● **Your task**: Reproduce, word for word, all of the records; the pictures stay out.

· · ·

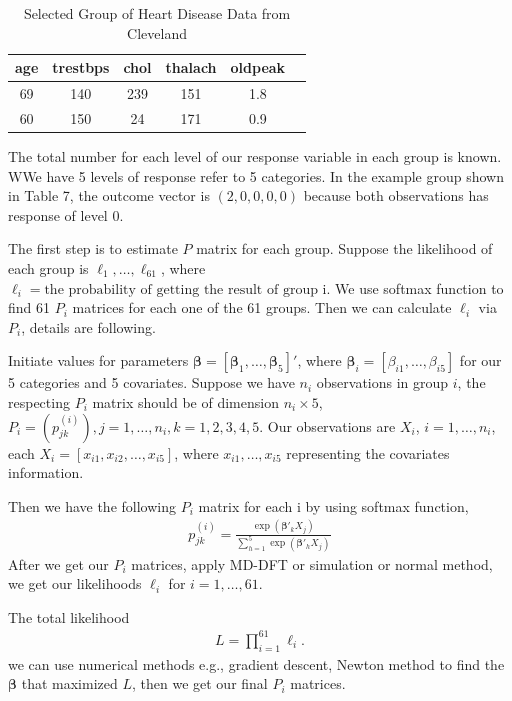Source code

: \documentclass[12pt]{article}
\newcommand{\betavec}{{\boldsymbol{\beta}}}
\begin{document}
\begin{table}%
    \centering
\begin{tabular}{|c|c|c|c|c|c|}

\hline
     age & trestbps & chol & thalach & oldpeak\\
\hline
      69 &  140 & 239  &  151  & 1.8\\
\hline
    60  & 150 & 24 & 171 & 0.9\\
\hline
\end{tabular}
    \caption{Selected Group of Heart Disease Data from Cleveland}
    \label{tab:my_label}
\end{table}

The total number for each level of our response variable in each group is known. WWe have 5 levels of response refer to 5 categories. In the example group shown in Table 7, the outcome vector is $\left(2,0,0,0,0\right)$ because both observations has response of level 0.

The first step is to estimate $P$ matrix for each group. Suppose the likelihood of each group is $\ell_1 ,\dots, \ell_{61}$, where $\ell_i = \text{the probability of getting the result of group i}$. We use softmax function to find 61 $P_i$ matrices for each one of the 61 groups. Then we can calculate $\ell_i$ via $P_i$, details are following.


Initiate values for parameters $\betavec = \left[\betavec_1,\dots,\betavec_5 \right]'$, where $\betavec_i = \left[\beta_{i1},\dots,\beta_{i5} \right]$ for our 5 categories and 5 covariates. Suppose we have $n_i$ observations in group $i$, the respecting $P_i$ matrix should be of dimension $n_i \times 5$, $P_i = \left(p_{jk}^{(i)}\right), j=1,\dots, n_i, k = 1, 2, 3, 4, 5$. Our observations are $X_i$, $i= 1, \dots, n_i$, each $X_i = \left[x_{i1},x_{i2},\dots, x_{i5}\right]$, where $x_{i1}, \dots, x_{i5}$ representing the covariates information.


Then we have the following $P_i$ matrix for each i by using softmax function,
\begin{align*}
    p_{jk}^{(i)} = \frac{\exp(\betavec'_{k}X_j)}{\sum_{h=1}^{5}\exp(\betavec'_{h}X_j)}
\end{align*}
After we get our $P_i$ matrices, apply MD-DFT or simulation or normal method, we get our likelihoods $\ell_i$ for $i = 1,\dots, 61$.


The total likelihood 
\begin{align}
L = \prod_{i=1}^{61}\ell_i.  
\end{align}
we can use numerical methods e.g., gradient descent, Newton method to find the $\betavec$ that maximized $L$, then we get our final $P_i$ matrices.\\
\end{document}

· · ·

● **Response to this task**:
Source code

: \documentclass[12pt]{article}
\newcommand{\betavec}{{\boldsymbol{\beta}}}
\begin{document}
\begin{table}%
    \centering
\begin{tabular}{|c|c|c|c|c|c|}

\hline
     age & trestbps & chol & thalach & oldpeak\\
\hline
      69 &  140 & 239  &  151  & 1.8\\
\hline
    60  & 150 & 24 & 171 & 0.9\\
\hline
\end{tabular}
    \caption{Selected Group of Heart Disease Data from Cleveland}
    \label{tab:my_label}
\end{table}

The total number for each level of our response variable in each group is known. WWe have 5 levels of response refer to 5 categories. In the example group shown in Table 7, the outcome vector is $\left(2,0,0,0,0\right)$ because both observations has response of level 0.

The first step is to estimate $P$ matrix for each group. Suppose the likelihood of each group is $\ell_1 ,\dots, \ell_{61}$, where $\ell_i = \text{the probability of getting the result of group i}$. We use softmax function to find 61 $P_i$ matrices for each one of the 61 groups. Then we can calculate $\ell_i$ via $P_i$, details are following.


Initiate values for parameters $\betavec = \left[\betavec_1,\dots,\betavec_5 \right]'$, where $\betavec_i = \left[\beta_{i1},\dots,\beta_{i5} \right]$ for our 5 categories and 5 covariates. Suppose we have $n_i$ observations in group $i$, the respecting $P_i$ matrix should be of dimension $n_i \times 5$, $P_i = \left(p_{jk}^{(i)}\right), j=1,\dots, n_i, k = 1, 2, 3, 4, 5$. Our observations are $X_i$, $i= 1, \dots, n_i$, each $X_i = \left[x_{i1},x_{i2},\dots, x_{i5}\right]$, where $x_{i1}, \dots, x_{i5}$ representing the covariates information.


Then we have the following $P_i$ matrix for each i by using softmax function,
\begin{align*}
    p_{jk}^{(i)} = \frac{\exp(\betavec'_{k}X_j)}{\sum_{h=1}^{5}\exp(\betavec'_{h}X_j)}
\end{align*}
After we get our $P_i$ matrices, apply MD-DFT or simulation or normal method, we get our likelihoods $\ell_i$ for $i = 1,\dots, 61$.


The total likelihood 
\begin{align}
L = \prod_{i=1}^{61}\ell_i.  
\end{align}
we can use numerical methods e.g., gradient descent, Newton method to find the $\betavec$ that maximized $L$, then we get our final $P_i$ matrices.\\
\end{document}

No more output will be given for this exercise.